En una exposición de menos de cuatro minutos, Uziel parafraseó además al escritor Jorge Luis Borges al hablar de “una época extraña”. En ese contexto, remarcó que la amistad entre la Argentina y Brasil es independiente “de los gobiernos, del fútbol”.
El representante diplomático recordó que Brasil, hace 204 años, “se convirtió en una acción soberana y ha sabido construir una democracia sólida a lo largo de estos años”.
Del encuentro participaron políticos, legisladores, empresarios, diplomáticos y exfuncionarios, aunque no hubo funcionarios de primera línea del Gabinete nacional ni de la Cancillería.
El canciller Pablo Quirno sí se pronunció públicamente por el aniversario a través de su cuenta de X. “En el Día de la Independencia de la República Federativa del Brasil, la Argentina saluda al pueblo brasileño. Nos unen la vecindad, la historia compartida y millones de vínculos cotidianos entre nuestras sociedades”, escribió.
Entre los asistentes al acto estuvieron los excancilleres Felipe Solá, Jorge Taiana y Diana Mondino; el exvicecanciller Eduardo Valdés; la exgobernadora de Tierra del Fuego Rosana Bertone; y los exembajadores Jorge Argüello, Gabriel Fuks, Ricardo Alfonsín, Diego Guelar y Ricardo Lagorio.

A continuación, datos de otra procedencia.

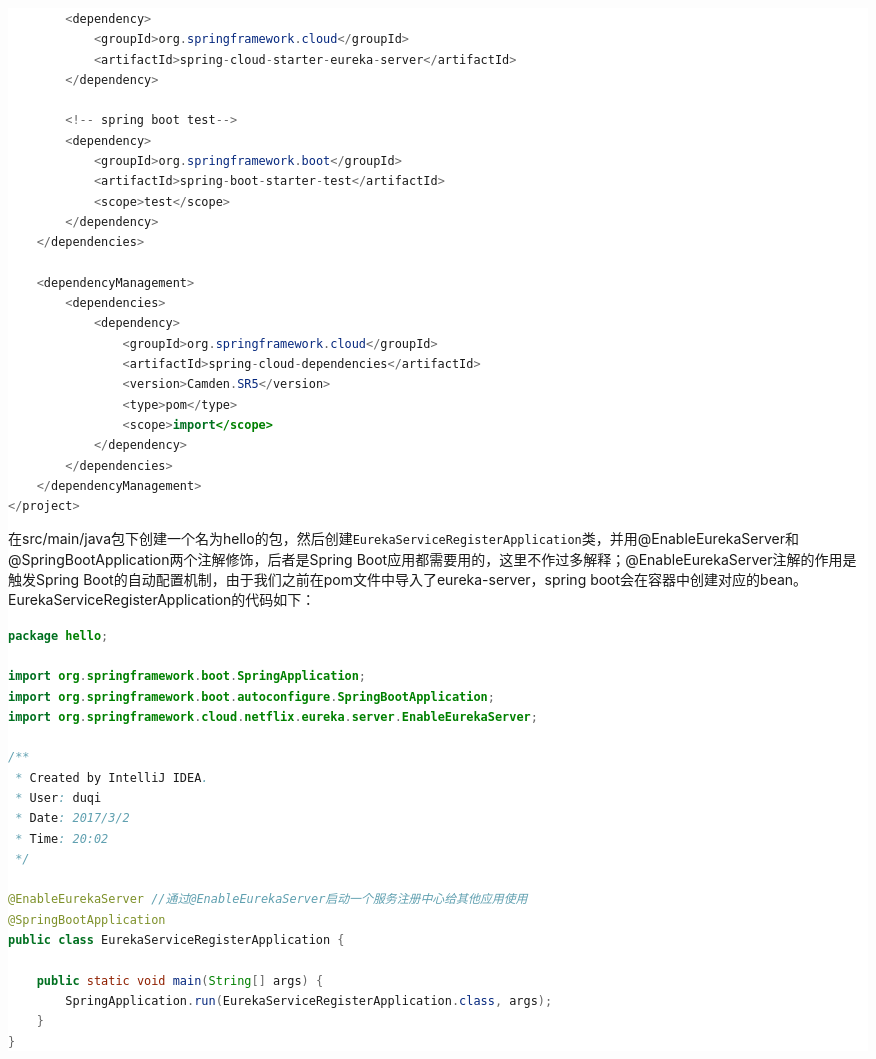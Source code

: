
 ```java
        <dependency>
            <groupId>org.springframework.cloud</groupId>
            <artifactId>spring-cloud-starter-eureka-server</artifactId>
        </dependency>

        <!-- spring boot test-->
        <dependency>
            <groupId>org.springframework.boot</groupId>
            <artifactId>spring-boot-starter-test</artifactId>
            <scope>test</scope>
        </dependency>
    </dependencies>

    <dependencyManagement>
        <dependencies>
            <dependency>
                <groupId>org.springframework.cloud</groupId>
                <artifactId>spring-cloud-dependencies</artifactId>
                <version>Camden.SR5</version>
                <type>pom</type>
                <scope>import</scope>
            </dependency>
        </dependencies>
    </dependencyManagement>
</project>
```

在src/main/java包下创建一个名为hello的包，然后创建`EurekaServiceRegisterApplication`类，并用@EnableEurekaServer和@SpringBootApplication两个注解修饰，后者是Spring Boot应用都需要用的，这里不作过多解释；@EnableEurekaServer注解的作用是触发Spring Boot的自动配置机制，由于我们之前在pom文件中导入了eureka-server，spring boot会在容器中创建对应的bean。EurekaServiceRegisterApplication的代码如下：

```java
package hello;

import org.springframework.boot.SpringApplication;
import org.springframework.boot.autoconfigure.SpringBootApplication;
import org.springframework.cloud.netflix.eureka.server.EnableEurekaServer;

/**
 * Created by IntelliJ IDEA.
 * User: duqi
 * Date: 2017/3/2
 * Time: 20:02
 */

@EnableEurekaServer //通过@EnableEurekaServer启动一个服务注册中心给其他应用使用
@SpringBootApplication
public class EurekaServiceRegisterApplication {

    public static void main(String[] args) {
        SpringApplication.run(EurekaServiceRegisterApplication.class, args);
    }
}
```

También participaron el exfuncionario Fernando Straface; los diputados Maximiliano Ferraro y Sebastián Pareja; el legislador radical Pablo Juliano; el ex presidente provisional del Senado Federico Pinedo; el exministro de Desarrollo Productivo Matías Kulfas; el intendente de Lomas de Zamora Federico Otermín; el presidente del CARI, Francisco de Santibañes; el especialista en comercio exterior Marcelo Elizondo; el analista político Rosendo Fraga; el embajador de la Unión Europea, Erik Høeg; y el legislador porteño Yamil Santoro.
Una relación atravesada por las diferencias entre Milei y Lula
La reafirmación de la postura brasileña sobre Malvinas se produjo pocos días después de que una delegación multipartidaria de legisladores opositores argentinos viajara a Brasilia, entre el 1° y el 3 de septiembre, para impulsar un canal de diplomacia parlamentaria en medio del enfrentamiento político entre Milei y Lula.
La iniciativa fue promovida por Nicolás Massot, de Encuentro Federal, y contó con la participación de Germán Martínez y Victoria Tolosa Paz, de Unión por la Patria; Martín Lousteau y Esteban Paulón, de Provincias Unidas; Maximiliano Ferraro, de la Coalición Cívica; Oscar Herrera Ahuad, de Argentina Federal; y Eduardo Falcone, del MID, entre otros. La Libertad Avanza fue invitada, pero decidió no sumarse.
Durante el viaje, los legisladores mantuvieron reuniones con el canciller brasileño Mauro Vieira, quien postergó un viaje a Montevideo para recibirlos; la vicecanciller y secretaria general de Itamaraty, María Laura Da Rocha; el presidente de la Comisión de Relaciones Exteriores y Defensa del Senado, Nelsinho Trad; el asesor presidencial Celso Amorim; y el ministro jefe de la Secretaría de Relaciones Institucionales de la Presidencia, José Guimarães.
Los encuentros, sin embargo, no derivaron en una hoja de ruta concreta para avanzar en una recomposición de la relación entre ambos gobiernos. Sí quedó planteada la intención de mantener abierta la vía parlamentaria.